The Hub had four presentations at the recent virtual IAFPA (International Association for Forensic Phonetics and Acoustics) conference – you can read a general summary about that conference in another blog post here.

This current post is all about research carried out by Dr. Yuko Kinoshita from the Australian National University, in collaboration with Helen Fraser from the Hub. The paper they gave is:

Kinoshita, Y. and H. Fraser How textual priming can undermine legal safeguards intended to protect juries from misleading transcripts.

(they also have a written version of this research, please see below the video for more detail).

This work presents new research about indistinct audio. Some people may be familiar with this audio, and what is purported to be in it, from some of Helen Fraser’s previous work.

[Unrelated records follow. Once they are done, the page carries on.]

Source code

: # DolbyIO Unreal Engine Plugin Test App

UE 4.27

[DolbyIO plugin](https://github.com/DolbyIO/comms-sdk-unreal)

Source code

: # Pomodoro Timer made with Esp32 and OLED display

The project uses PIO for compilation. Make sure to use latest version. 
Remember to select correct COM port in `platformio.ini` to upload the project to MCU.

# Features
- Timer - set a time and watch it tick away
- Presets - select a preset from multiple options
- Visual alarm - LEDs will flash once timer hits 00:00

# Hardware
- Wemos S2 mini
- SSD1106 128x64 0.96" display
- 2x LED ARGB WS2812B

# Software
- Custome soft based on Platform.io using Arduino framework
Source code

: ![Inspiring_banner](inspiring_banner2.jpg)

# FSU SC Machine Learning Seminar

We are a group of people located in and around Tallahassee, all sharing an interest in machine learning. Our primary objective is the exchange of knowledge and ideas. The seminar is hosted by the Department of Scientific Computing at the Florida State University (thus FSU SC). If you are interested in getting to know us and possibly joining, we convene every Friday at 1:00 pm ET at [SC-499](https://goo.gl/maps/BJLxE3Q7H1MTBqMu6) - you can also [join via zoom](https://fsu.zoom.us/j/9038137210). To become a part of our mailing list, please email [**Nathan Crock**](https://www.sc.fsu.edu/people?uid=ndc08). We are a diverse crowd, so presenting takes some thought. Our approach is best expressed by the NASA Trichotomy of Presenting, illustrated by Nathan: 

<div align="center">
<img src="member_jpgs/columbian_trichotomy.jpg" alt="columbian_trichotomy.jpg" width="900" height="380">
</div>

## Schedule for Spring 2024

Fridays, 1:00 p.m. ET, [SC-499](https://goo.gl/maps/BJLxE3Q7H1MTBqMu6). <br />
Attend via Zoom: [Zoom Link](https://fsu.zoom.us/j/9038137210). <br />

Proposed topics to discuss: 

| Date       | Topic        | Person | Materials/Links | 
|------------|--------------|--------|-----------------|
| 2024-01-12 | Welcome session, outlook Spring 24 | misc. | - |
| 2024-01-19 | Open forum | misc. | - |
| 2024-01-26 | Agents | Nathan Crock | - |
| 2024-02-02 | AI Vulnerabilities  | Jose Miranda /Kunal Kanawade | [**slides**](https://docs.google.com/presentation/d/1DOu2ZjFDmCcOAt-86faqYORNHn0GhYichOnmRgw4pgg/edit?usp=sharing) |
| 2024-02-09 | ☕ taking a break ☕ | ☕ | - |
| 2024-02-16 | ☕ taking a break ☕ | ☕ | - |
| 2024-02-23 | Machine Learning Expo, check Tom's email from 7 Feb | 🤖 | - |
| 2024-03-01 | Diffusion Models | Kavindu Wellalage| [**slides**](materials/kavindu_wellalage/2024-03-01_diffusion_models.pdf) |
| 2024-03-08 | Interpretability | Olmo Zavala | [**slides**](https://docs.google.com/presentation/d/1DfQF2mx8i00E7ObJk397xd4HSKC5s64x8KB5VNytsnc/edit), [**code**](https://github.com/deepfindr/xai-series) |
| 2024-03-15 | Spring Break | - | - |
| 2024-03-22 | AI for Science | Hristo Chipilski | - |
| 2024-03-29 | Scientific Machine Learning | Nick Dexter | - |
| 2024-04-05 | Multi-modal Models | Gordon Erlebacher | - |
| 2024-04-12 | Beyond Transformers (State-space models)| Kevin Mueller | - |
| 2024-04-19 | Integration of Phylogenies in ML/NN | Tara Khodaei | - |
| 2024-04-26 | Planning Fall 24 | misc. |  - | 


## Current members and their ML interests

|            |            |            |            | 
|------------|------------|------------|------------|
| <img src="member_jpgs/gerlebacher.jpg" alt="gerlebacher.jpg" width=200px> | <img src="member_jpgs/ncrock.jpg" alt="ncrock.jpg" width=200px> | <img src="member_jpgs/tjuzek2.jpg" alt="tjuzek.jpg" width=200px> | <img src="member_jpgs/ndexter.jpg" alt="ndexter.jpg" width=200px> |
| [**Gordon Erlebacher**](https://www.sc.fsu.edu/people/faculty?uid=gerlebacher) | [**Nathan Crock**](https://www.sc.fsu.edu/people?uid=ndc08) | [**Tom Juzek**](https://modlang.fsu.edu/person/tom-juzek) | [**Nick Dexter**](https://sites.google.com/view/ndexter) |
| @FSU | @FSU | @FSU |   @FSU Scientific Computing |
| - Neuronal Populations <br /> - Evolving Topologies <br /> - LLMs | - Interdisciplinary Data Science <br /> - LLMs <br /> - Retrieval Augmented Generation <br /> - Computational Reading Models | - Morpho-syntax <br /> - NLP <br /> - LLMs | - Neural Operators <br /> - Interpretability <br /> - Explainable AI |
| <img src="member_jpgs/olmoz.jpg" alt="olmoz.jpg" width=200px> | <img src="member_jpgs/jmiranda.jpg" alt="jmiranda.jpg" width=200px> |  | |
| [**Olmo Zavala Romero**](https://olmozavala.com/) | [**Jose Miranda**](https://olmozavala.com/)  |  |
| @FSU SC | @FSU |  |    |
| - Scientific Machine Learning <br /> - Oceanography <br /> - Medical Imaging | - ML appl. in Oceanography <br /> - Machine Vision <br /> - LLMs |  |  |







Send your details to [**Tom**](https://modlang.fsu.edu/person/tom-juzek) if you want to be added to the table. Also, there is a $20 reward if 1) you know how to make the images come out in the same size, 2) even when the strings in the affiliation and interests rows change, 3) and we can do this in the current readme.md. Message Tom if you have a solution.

Before watching Yuko Kinoshita presenting this work just below, you could first experience the audio here (in the 1:36 video) – highly recommended so you will understand what participants were faced with.

The aims of this new research are two-fold:

  1. To Investigate the relationship between the listener’s confidence, perception, and priming.
  2. To produce tangible and digestible information which helps discussions on reform of the legal system around handling of indistinct speech evidence.

To see what Kinoshita & Fraser found in their new study, you can watch Yuko giving the IAFPA presentation in full in just below [20 minutes]. 

 

Fraser & Kinoshita (2021) publication

The associated written version of this paper which was recently published is:

Fraser, H., & Kinoshita, Y. (2021). Injustice arising from the unnoticed power of priming: How lawyers and even judges can be misled by unreliable transcripts of indistinct forensic audio. Criminal Law Journal, 45(3).

You can get in touch with Helen Fraser if you want to access a copy (see here for email address details).

Abstract of Fraser and Kinoshita (2021): Current law allows police transcripts to assist juries in understanding the content of indistinct forensic audio – with a number of legal safeguards intended to mitigate any risk that an inaccurate transcript might mislead the jury. The problem is that the safeguards rely on lawyers and judges gaining a sense of personal confidence that they hear words suggested by the transcript. The present article describes a new experiment showing that personal confidence is a poor indicator of perceptual accuracy, since listeners can be easily and unwittingly “primed” to hear words suggested by an inaccurate transcript. This confirms previous research suggesting current safeguards are inadequate, adds new findings regarding the effect of an alternative suggestion, and supports the need for an evidence-based process ensuring all indistinct forensic audio used in court is accompanied by a reliable transcript. It also indicates there is an urgent need to change legal procedures for admission of transcripts of indistinct forensic audio used as evidence in criminal trials.